I am new to iPhone app development. I have a form that the user can fill out to request additional information about my product. I would like the app to automatically send out the email without launching UI.
I have looked through several posts that have recommended using ASIHTTPRequest to "Post" data. However most of the posts are dated back to 2009. My question is that using Xcode 4 is there another way of accomplishing the same thing without using ASIHTTPRequest?
Thanks
T!
If you want to send emails without the standard mail composer you have to
ask the user for his email address
implement SMTP. And SMTP is more complex than a simple POST to http.
Alternatively you could set up a script on a web server to which you send the mail address you got from the user.
Related
I'm new in swift programming and I'm working on simple app. However, I was wondering if I can build "Contact us" view controller where the user enters his message and his data sent to me by email. Is it possible?
example:
There are two approaches to send mail from iPhone SDK
You could try MFMailComposeViewController to send an email.
You could set up a web server from where you could send the email with the help of web services.
I’ll suggest building a web service, post this data as a JSON object, make a fancy email at server end and shot it to concerned email id, you have an option to do any additional task.
Like storing a data to db, tagging it specific way and filtering emails from blacklisted email ids.
You can use mail gun or mail trap to help you setup simple way.
I am so confused. My simple requirement is: i have an application which contains confirmation form i.e. nib file. It contains some textFields like name, age, email etc. I simply want when somebody click on submit button application send background and automatic email to email defined in textField. that email contain all information like name, age etc. User need not to fil anything and it should work in background. There are so many application do the same thing. I am creating booking application.
So how can i impliment this behaviour.
Apple does not provide a way to do this - and for good reason. Sending emails from the phone automatically introduces a lot of security risks.
I am willing to bet that the apps that do this use an intermediary server to which they post the data. When the data is posted then the server handles the sending of the emails.
To do this:
Send an HTTPS POST request to your server application.

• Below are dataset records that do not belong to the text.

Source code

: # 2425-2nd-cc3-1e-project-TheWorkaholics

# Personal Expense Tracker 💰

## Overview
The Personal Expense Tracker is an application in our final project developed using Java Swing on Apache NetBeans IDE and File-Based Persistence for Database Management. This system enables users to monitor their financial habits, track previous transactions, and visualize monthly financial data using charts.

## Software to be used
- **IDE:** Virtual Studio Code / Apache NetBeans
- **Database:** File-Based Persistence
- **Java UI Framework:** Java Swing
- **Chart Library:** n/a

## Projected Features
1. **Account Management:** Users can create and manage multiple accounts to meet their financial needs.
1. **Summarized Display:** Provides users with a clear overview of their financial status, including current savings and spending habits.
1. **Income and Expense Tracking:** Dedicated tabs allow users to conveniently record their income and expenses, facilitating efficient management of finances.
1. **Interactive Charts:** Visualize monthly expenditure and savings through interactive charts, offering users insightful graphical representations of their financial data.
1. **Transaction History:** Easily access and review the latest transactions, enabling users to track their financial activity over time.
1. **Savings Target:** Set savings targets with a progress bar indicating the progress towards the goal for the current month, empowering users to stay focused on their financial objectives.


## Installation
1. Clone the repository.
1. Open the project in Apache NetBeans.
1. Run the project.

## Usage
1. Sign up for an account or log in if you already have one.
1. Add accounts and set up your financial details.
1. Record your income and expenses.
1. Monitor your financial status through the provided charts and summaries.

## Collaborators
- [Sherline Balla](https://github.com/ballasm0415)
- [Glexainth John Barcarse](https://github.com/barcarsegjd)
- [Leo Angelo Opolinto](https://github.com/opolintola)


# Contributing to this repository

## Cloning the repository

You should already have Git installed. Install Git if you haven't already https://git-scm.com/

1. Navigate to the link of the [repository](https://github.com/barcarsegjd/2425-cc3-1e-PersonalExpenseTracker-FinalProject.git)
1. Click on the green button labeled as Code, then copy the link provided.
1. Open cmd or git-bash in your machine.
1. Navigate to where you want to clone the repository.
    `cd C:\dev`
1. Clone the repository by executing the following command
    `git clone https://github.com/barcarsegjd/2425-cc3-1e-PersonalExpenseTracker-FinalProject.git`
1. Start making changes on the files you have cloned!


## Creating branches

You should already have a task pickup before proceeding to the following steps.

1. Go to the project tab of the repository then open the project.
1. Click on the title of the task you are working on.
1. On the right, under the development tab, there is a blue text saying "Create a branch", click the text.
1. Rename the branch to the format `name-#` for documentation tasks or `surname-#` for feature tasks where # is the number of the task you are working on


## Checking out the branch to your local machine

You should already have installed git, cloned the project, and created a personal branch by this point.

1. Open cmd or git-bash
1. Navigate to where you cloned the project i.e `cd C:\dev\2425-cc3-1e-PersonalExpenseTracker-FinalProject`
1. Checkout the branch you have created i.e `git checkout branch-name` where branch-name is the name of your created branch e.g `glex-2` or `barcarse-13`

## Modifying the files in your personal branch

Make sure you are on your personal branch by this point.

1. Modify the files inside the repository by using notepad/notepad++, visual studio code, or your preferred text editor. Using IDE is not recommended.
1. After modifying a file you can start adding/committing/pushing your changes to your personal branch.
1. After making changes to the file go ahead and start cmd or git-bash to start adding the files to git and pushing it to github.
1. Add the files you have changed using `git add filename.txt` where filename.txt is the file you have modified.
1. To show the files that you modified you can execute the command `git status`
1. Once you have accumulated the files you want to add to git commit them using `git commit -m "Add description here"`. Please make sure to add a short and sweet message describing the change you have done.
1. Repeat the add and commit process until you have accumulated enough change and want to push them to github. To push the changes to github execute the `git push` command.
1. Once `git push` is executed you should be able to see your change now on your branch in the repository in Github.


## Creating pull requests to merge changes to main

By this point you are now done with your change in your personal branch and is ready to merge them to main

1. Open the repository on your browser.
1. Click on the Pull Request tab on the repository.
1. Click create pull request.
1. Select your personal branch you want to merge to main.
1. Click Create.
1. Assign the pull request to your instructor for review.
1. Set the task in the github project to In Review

From your server application, send an email via SMTP (or APIs built on top of SMTP).
Google AppEngine provides a simple and cheap way to create such a web service, running on top of Google's cloud-computing infrastructure. The sending mail from AppEngine help document includes detailed examples of how to send mail from your server application (assuming you use the Python version of Google AppEngine).
Unfortunately, there is no official feature for this but you could download a third-party library. Refer here for a couple of suggestions.

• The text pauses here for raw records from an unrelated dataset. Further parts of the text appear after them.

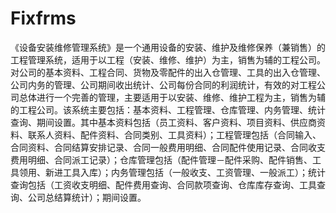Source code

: # Fixfrms
 《设备安装维修管理系统》是一个通用设备的安装、维护及维修保养（兼销售）的工程管理系统，适用于以工程（安装、维修、维护）为主，销售为辅的工程公司。对公司的基本资料、工程合同、货物及零配件的出入仓管理、工具的出入仓管理、公司内务的管理、公司期间收出统计、公司每份合同的利润统计，有效的对工程公司总体进行一个完善的管理，主要适用于以安装、维修、维护工程为主，销售为辅的工程公司。该系统主要包括：基本资料、工程管理、仓库管理、内务管理、统计查询、期间设置。其中基本资料包括（员工资料、客户资料、项目资料、供应商资料、联系人资料、配件资料、合同类别、工具资料）；工程管理包括（合同输入、合同资料、合同结算安排记录、合同一般费用明细、合同配件使用记录、合同收支费用明细、合同派工记录）；仓库管理包括（配件管理－配件采购、配件销售、工具领用、新进工具入库）；内务管理包括（一般收支、工资管理、一般派工）；统计查询包括（工资收支明细、配件费用查询、合同款项查询、仓库库存查询、工具查询、公司总结算统计）；期间设置。
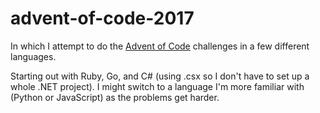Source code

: # advent-of-code-2017
In which I attempt to do the [Advent of Code](http://adventofcode.com/) challenges in a few different languages.

Starting out with Ruby, Go, and C# (using .csx so I don't have to set up a whole .NET project). I might switch to a language I'm more familiar with (Python or JavaScript) as the problems get harder. 


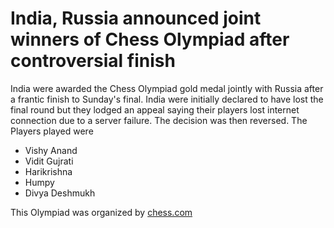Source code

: # India, Russia announced joint winners of Chess Olympiad after controversial finish
India were awarded the Chess Olympiad gold medal jointly with Russia after a frantic finish to Sunday's final. India were initially declared to have lost the final round but they lodged an appeal saying their players lost internet connection due to a server failure. The decision was then reversed.
The Players played were

- Vishy Anand
- Vidit Gujrati
- Harikrishna
- Humpy
- Divya Deshmukh

This Olympiad was organized by [chess.com](https://www.chess.com/home)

I have seen some similar questions here on stack-overflow, but in my application i want when user click on confirm button automatic email go to the email id specified in the form with other details.
How can i implement this.
You could just make a post request to a server and have the server then send the email.
You cannot send emails automatically without sending the user to the mail application. You could however, take advantage of a third party service like Amazon Simple Email Service http://aws.amazon.com/ses/ to send the message.

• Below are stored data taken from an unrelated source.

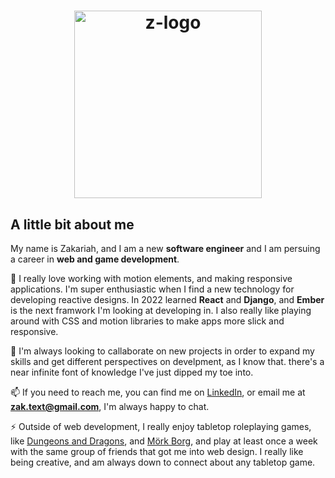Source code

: <h1 align="center">
<img src="https://user-images.githubusercontent.com/105610124/188522623-24e123fd-6e54-4d78-a0e4-2e3fd5eb1d18.png" alt="z-logo" width="300" />
</h1.
<br>
  
## A little bit about me

My name is Zakariah, and I am a new **software engineer** and I am persuing a career in **web and game development**.

🌱 I really love working with motion elements, and making responsive applications. I'm super enthusiastic when I find a new technology for developing reactive designs. In 2022 learned **React** and **Django**, and **Ember** is the next framwork I'm looking at developing in. I also really like playing around with CSS and motion libraries to make apps more slick and responsive.

👯 I'm always looking to callaborate on new projects in order to expand my skills and get different perspectives on develpment, as I know that. there's a near infinite font of knowledge I've just dipped my toe into.

📫 If you need to reach me, you can find me on [LinkedIn](https://www.linkedin.com/in/zakariah-om/), or email me at **zak.text@gmail.com**, I'm always happy to chat.

⚡ Outside of web development, I really enjoy tabletop roleplaying games, like [Dungeons and Dragons](https://dnd.wizards.com/), and [Mörk Borg](https://morkborg.com/), and play at least once a week with the same group of friends that got me into web design. I really like being creative, and am always down to connect about any tabletop game.

<!--
 **Rancor38/Rancor38** is a ✨ _special_ ✨ repository because its `README.md` (this file) appears on your GitHub profile.

Here are some ideas to get you started:

- 🔭 I’m currently working on ...
- 🌱 I’m currently learning ...
- 👯 I’m looking to collaborate on ...
- 🤔 I’m looking for help with ...
- 💬 Ask me about ...
- 📫 How to reach me: ...
- 😄 Pronouns: ...
- ⚡ Fun fact: ...
-->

Here In My app, There is a case where User registering a form
He will give his mail id in one textfield. After Complete the form I need to send a mail to User for conformation of his registering.
Any one can help me please.
Thanks In Advance
I don't think its the right way to send email from the phone to the user's email id. You need to process the form at a remote server and it should send the confirmation email which most of the phone apps with user registration do. If you are going to save the user data locally, there will be several problems and the top problem would be rejection of the app from apple.
actually its pretty simple, you just have to connect to mail server and send commands
http://en.wikipedia.org/wiki/Simple_Mail_Transfer_Protocol
I want to send mail from an iPhone app without showing an MFMailComposeViewController. I also want this mail to be sent from the user's default Mail account. Is it possible to do this?
This is not supported by the iPhone SDK, probably because Apple doesn't want you to do it.
Why not? My guess: Because it's easy to abuse. If we knew user's email address, we could spam them, we could fake emails from them, etc. Imagine finding out an iPhone app sent an email as you without your knowledge -- not cool, even if the app had good intentions.
So, anything you do to get around that, is likely to get you rejected from the app store.
Having said all that, you could basically write your own smtp interaction code to chat with the user's outgoing mail server. For example, if the user has a gmail account, you could ask them for their email and password, you'd have to know how to talk to the gmail servers, and send email through them.
Going that route means asking the user for their username, password, and either asking for or figuring out their mail server information. Another choice is to send directly from the phone (your own smpt server, not just a client), which is a bit more coding. And if you write your own server, the mail you send is more likely to be blocked since your originating IP might not match the domain on the sender's email.
There also exist some libraries that might help out. Previous related question:
Open Source Cocoa/Cocoa-Touch POP3/SMTP library?
There are legitimate reasons for wanting to send an email. (Such as communicating with a server using SMTP instead of HTTP)
This blog post should get you going: http://vafer.org/blog/20080604120118
It is possible to use MFMailComposeViewController without user interaction. See my answer on the iPhone send email not using MessageUI question.